Ich ignoriere die empörte Stimme meiner besten Freundin und stelle mich stur weiterhin schlafend, mit dem Wissen, dass heute jener Tag ist, vor welchem ich mich bereits seit Wochen fürchte und wünschte, diesen bereits hinter mir zu haben. Jedoch ist das mit den Wünschen so eine Sache. 

"ELEANOR JANE CALDER!" 

Plötzlich und ohne jegliche Vorwarnung wird mir meine warme Decke entzogen und ich lande mit einem lauten Rums auf dem harten Boden.
Aua!
Stöhnend versuche ich mich aufzurappeln. Jedoch scheitert jeglicher Versuch, da sich mein Fuß scheinbar in der Decke fest verfangen hat. 

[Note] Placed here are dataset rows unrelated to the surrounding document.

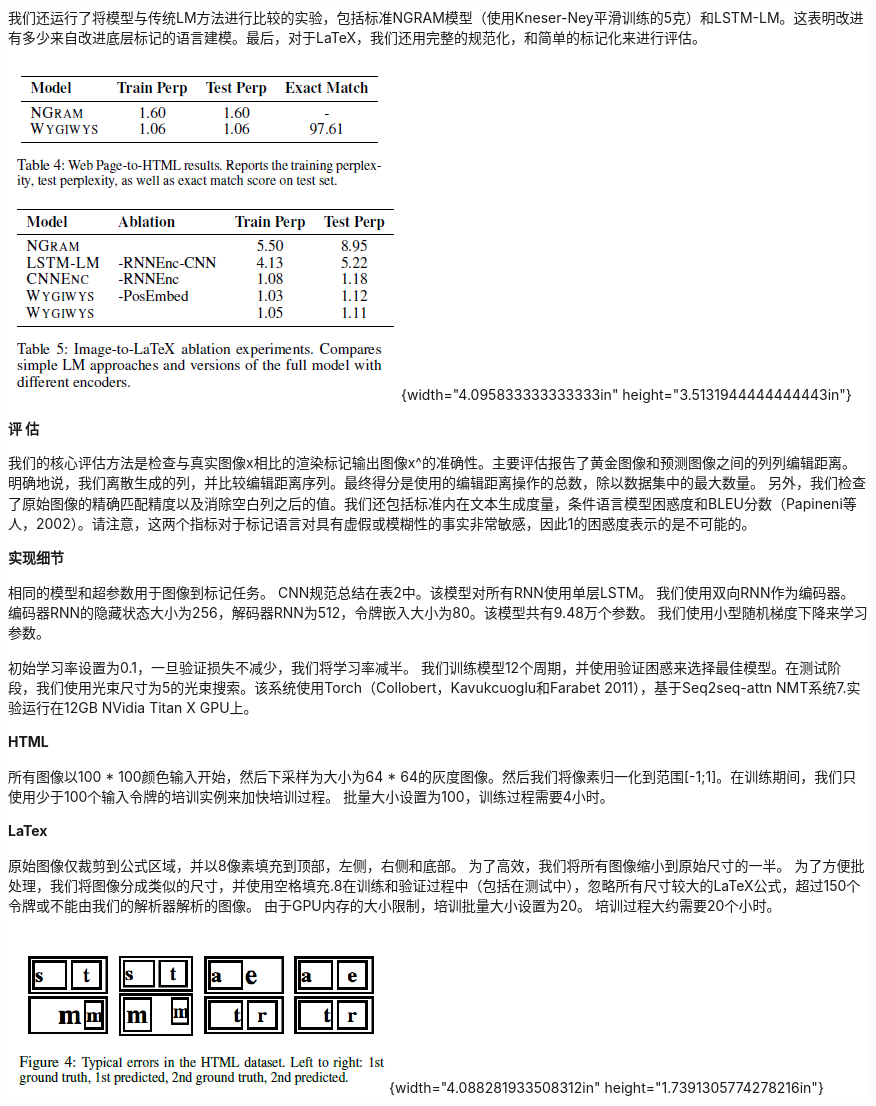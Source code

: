 我们还运行了将模型与传统LM方法进行比较的实验，包括标准NGRAM模型（使用Kneser-Ney平滑训练的5克）和LSTM-LM。这表明改进有多少来自改进底层标记的语言建模。最后，对于LaTeX，我们还用完整的规范化，和简单的标记化来进行评估。

![C:\\Users\\zhanni\\AppData\\Local\\Temp\\1495694482(1).png](WW/media/image9.png){width="4.095833333333333in" height="3.5131944444444443in"}

**评 估**

我们的核心评估方法是检查与真实图像x相比的渲染标记输出图像x\^的准确性。主要评估报告了黄金图像和预测图像之间的列列编辑距离。 明确地说，我们离散生成的列，并比较编辑距离序列。最终得分是使用的编辑距离操作的总数，除以数据集中的最大数量。 另外，我们检查了原始图像的精确匹配精度以及消除空白列之后的值。我们还包括标准内在文本生成度量，条件语言模型困惑度和BLEU分数（Papineni等人，2002）。请注意，这两个指标对于标记语言对具有虚假或模糊性的事实非常敏感，因此1的困惑度表示的是不可能的。

**实现细节**

相同的模型和超参数用于图像到标记任务。 CNN规范总结在表2中。该模型对所有RNN使用单层LSTM。 我们使用双向RNN作为编码器。 编码器RNN的隐藏状态大小为256，解码器RNN为512，令牌嵌入大小为80。该模型共有9.48万个参数。 我们使用小型随机梯度下降来学习参数。

初始学习率设置为0.1，一旦验证损失不减少，我们将学习率减半。 我们训练模型12个周期，并使用验证困惑来选择最佳模型。在测试阶段，我们使用光束尺寸为5的光束搜索。该系统使用Torch（Collobert，Kavukcuoglu和Farabet 2011），基于Seq2seq-attn NMT系统7.实验运行在12GB NVidia Titan X GPU上。

**HTML**

所有图像以100 \* 100颜色输入开始，然后下采样为大小为64 \* 64的灰度图像。然后我们将像素归一化到范围\[-1;1\]。在训练期间，我们只使用少于100个输入令牌的培训实例来加快培训过程。 批量大小设置为100，训练过程需要4小时。

**LaTex**

原始图像仅裁剪到公式区域，并以8像素填充到顶部，左侧，右侧和底部。 为了高效，我们将所有图像缩小到原始尺寸的一半。 为了方便批处理，我们将图像分成类似的尺寸，并使用空格填充.8在训练和验证过程中（包括在测试中），忽略所有尺寸较大的LaTeX公式，超过150个令牌或不能由我们的解析器解析的图像。 由于GPU内存的大小限制，培训批量大小设置为20。 培训过程大约需要20个小时。

![C:\\Users\\zhanni\\AppData\\Local\\Temp\\1495694517(1).png](WW/media/image10.png){width="4.088281933508312in" height="1.7391305774278216in"}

Das darf doch jetzt echt nicht wahr sein. 

Lani scheint meine Lage zu erkennen und macht einen kurzen Prozess. Sie zieht die Decke nun endgültig von mir weg und schmeißt diese zurück auf das Bett. Das sie dabei meinen Fuß nicht mit abgerissen hat, ist ein halbes Weltwunder. Schmunzelnd stemmt meine beste Freundin ihre Hände in die Hüften und blickt von oben auf mich herab.

"Na dann. Happy Birthday, Ellie! Jetzt hast du noch... warte lass mich kurz nachdenken." Gespielt nachdenklich reibt sie sich über das schmale Kinn, ehe sie mit ihrem Finger schnippst und auf mich zeigt. "Jetzt hast du noch sieben gute Jahre, bis es mit dir endgültig bergab geht." - "Sehr nett." Grummelnd gleiten die Worte über meine Lippen, während ich mir meine Hände vor das Gesicht schlage und langsam meine Augen schließe. 

"Können wir den Tag nicht einfach vergessen?" Frage ich nach einer Weile und luge vorsichtig, durch meine gespreizten Finger, zu Lani. Diese schüttelt jedoch nur grinsend ihren Kopf und zieht mich ohne Umschweife ruckartig nach oben, so dass ich erst einmal gegen sie pralle. 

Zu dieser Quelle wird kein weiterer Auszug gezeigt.